What is being asked: The records that follow must be repeated exactly, except for their pictures.

Extracted information:
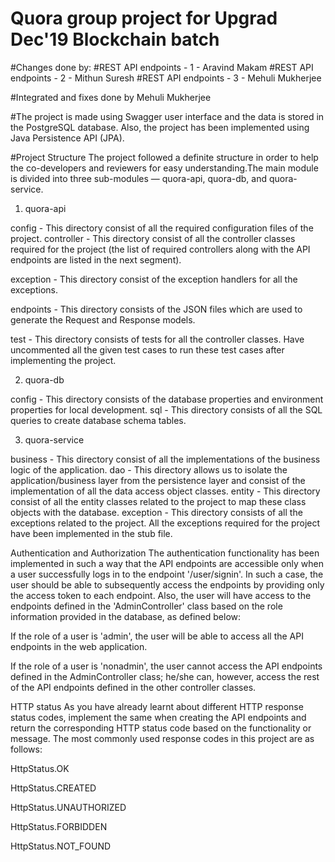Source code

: # Quora group project for Upgrad Dec'19 Blockchain batch
#Changes done by:
#REST API endpoints - 1 - Aravind Makam
#REST API endpoints - 2 - Mithun Suresh
#REST API endpoints - 3 - Mehuli Mukherjee

#Integrated and fixes done by Mehuli Mukherjee

#The project is made using Swagger user interface and the data is stored in the PostgreSQL database. Also, the project has been implemented using Java Persistence API (JPA).

#Project Structure
The project followed a definite structure in order to help the co-developers and reviewers for easy understanding.The main module is divided into three sub-modules —  quora-api, quora-db, and quora-service.

1. quora-api

config - This directory consist of all the required configuration files of the project.
controller - This directory consist of all the controller classes required for the project (the list of required controllers along with the API endpoints are listed in the next segment).

exception - This directory consist of the exception handlers for all the exceptions.

endpoints - This directory consists of the JSON files which are used to generate the Request and Response models.

test - This directory consists of tests for all the controller classes. Have uncommented all the given test cases to run these test cases after implementing the project.

 

2. quora-db

config - This directory consists of the database properties and environment properties for local development.
sql - This directory consists of all the SQL queries to create database schema tables.
 

3. quora-service

business - This directory consist of all the implementations of the business logic of the application.
dao - This directory allows us to isolate the application/business layer from the persistence layer and consist of the implementation of all the data access object classes.
entity - This directory consist of all the entity classes related to the project to map these class objects with the database.
exception - This directory consists of all the exceptions related to the project. All the exceptions required for the project have been implemented in the stub file.
 

Authentication and Authorization
The authentication functionality has been implemented in such a way that the API endpoints are accessible only when a user successfully logs in to the endpoint '/user/signin'. In such a case, the user should be able to subsequently access the endpoints by providing only the access token to each endpoint. Also, the user will have access to the endpoints defined in the 'AdminController' class based on the role information provided in the database, as defined below:

If the role of a user is 'admin', the user will be able to access all the API endpoints in the web application.

If the role of a user is 'nonadmin', the user cannot access the API endpoints defined in the AdminController class; he/she can, however, access the rest of the API endpoints defined in the other controller classes.
 

HTTP status
As you have already learnt about different HTTP response status codes, implement the same when creating the API endpoints and return the corresponding HTTP status code based on the functionality or message. The most commonly used response codes in this project are as follows:

HttpStatus.OK

HttpStatus.CREATED

HttpStatus.UNAUTHORIZED

HttpStatus.FORBIDDEN

HttpStatus.NOT_FOUND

Exercise output:
Source code

: # Quora group project for Upgrad Dec'19 Blockchain batch
#Changes done by:
#REST API endpoints - 1 - Aravind Makam
#REST API endpoints - 2 - Mithun Suresh
#REST API endpoints - 3 - Mehuli Mukherjee

#Integrated and fixes done by Mehuli Mukherjee

#The project is made using Swagger user interface and the data is stored in the PostgreSQL database. Also, the project has been implemented using Java Persistence API (JPA).

#Project Structure
The project followed a definite structure in order to help the co-developers and reviewers for easy understanding.The main module is divided into three sub-modules —  quora-api, quora-db, and quora-service.

1. quora-api

config - This directory consist of all the required configuration files of the project.
controller - This directory consist of all the controller classes required for the project (the list of required controllers along with the API endpoints are listed in the next segment).

exception - This directory consist of the exception handlers for all the exceptions.

endpoints - This directory consists of the JSON files which are used to generate the Request and Response models.

test - This directory consists of tests for all the controller classes. Have uncommented all the given test cases to run these test cases after implementing the project.

 

2. quora-db

config - This directory consists of the database properties and environment properties for local development.
sql - This directory consists of all the SQL queries to create database schema tables.
 

3. quora-service

business - This directory consist of all the implementations of the business logic of the application.
dao - This directory allows us to isolate the application/business layer from the persistence layer and consist of the implementation of all the data access object classes.
entity - This directory consist of all the entity classes related to the project to map these class objects with the database.
exception - This directory consists of all the exceptions related to the project. All the exceptions required for the project have been implemented in the stub file.
 

Authentication and Authorization
The authentication functionality has been implemented in such a way that the API endpoints are accessible only when a user successfully logs in to the endpoint '/user/signin'. In such a case, the user should be able to subsequently access the endpoints by providing only the access token to each endpoint. Also, the user will have access to the endpoints defined in the 'AdminController' class based on the role information provided in the database, as defined below:

If the role of a user is 'admin', the user will be able to access all the API endpoints in the web application.

If the role of a user is 'nonadmin', the user cannot access the API endpoints defined in the AdminController class; he/she can, however, access the rest of the API endpoints defined in the other controller classes.
 

HTTP status
As you have already learnt about different HTTP response status codes, implement the same when creating the API endpoints and return the corresponding HTTP status code based on the functionality or message. The most commonly used response codes in this project are as follows:

HttpStatus.OK

HttpStatus.CREATED

HttpStatus.UNAUTHORIZED

HttpStatus.FORBIDDEN

HttpStatus.NOT_FOUND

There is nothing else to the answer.